A calcolare i tempi dell’inefficienza dello Stato ad onorare i debiti, seppure in maniera “scolastica”, è la Cgia di Mestre. Una situazione “che ha dell’increscioso”, commentano gli artigiani che annoverano, tra le ragioni di questo “flop” sia la difficoltà di certificare i crediti, “ostacolo che ha scoraggiato moltissime imprese a presentare la domanda”, sia i ritardi nella messa a punto della piattaforma informatica che ha il compito di collegare il sistema creditizio con la Pubblica amministrazione. A questo si aggiungono le “non poche società ed enti pubblici che non si sono ancora iscritti al portale, bloccando il funzionamento dell’intera operazione”.
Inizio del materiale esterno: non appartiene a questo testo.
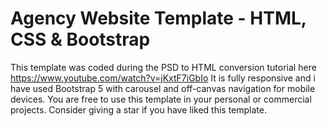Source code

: # Agency Website Template - HTML, CSS & Bootstrap
This template was coded during the PSD to HTML conversion tutorial here https://www.youtube.com/watch?v=jKxtF7iGbIo
It is fully responsive and i have used Bootstrap 5 with carousel and off-canvas navigation for mobile devices. You are free to use this template in your personal or commercial projects. 
Consider giving a star if you have liked this template. 
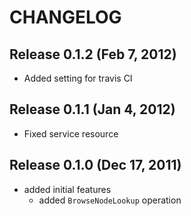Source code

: CHANGELOG
=========

Release 0.1.2 (Feb 7, 2012)
---------------------------
* Added setting for travis CI

Release 0.1.1 (Jan 4, 2012)
---------------------------
* Fixed service resource

Release 0.1.0 (Dec 17, 2011)
----------------------------

* added initial features
    * added `BrowseNodeLookup` operation
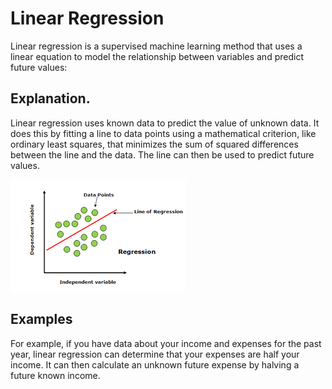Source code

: # Linear Regression
Linear regression is a supervised machine learning method that uses a linear equation to model the relationship between variables and predict future values:
## Explanation.
Linear regression uses known data to predict the value of unknown data. It does this by fitting a line to data points using a mathematical criterion, like ordinary least squares, that minimizes the sum of squared differences between the line and the data. The line can then be used to predict future values.

![Linear Regression](./Thumbnail.png)

## Examples
For example, if you have data about your income and expenses for the past year, linear regression can determine that your expenses are half your income. It can then calculate an unknown future expense by halving a future known income.
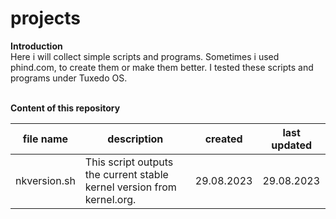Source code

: # projects

<b>Introduction</b><br>
Here i will collect simple scripts and programs. Sometimes i used phind.com, to create them or make them better. I tested these scripts and programs under Tuxedo OS.<br><br>

<b>Content of this repository</b><br>
<table>
<thead>
  <tr>
    <th>file name</th>
    <th>description</th>
    <th>created</th>
    <th>last updated</th>
  </tr>
</thead>
<tbody>
  <tr>
    <td>nkversion.sh</td>
    <td>This script outputs the current stable kernel version from kernel.org.<br></td>
    <td>29.08.2023</td>
    <td>29.08.2023</td>
  </tr>
</tbody>
</table>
“Una cosa inconcepibile che non sta né in cielo né in terra. In un momento di crisi e di mancanza di liquidità, non è da Paese civile che vi siano decine e decine di migliaia di imprese che non possono essere pagate per l’inefficienza e il malfunzionamento della Pubblica amministrazione”, commenta ancora Giuseppe Bortolussi, segretario della Cgia. “Noi -conclude- auspichiamo che nelle prossime settimane si possa arrivare alla formazione di un governo in grado di voltare pagina rispetto alle politiche economiche adottate in questi ultimi 15 mesi. E tra le priorità che sono sul tappeto, il pagamento di questi 70 miliardi di euro è un elemento assolutamente imprescindibile se si vuole davvero ridare liquidita’, fiducia e nuovo slancio alle piccole e medie imprese”.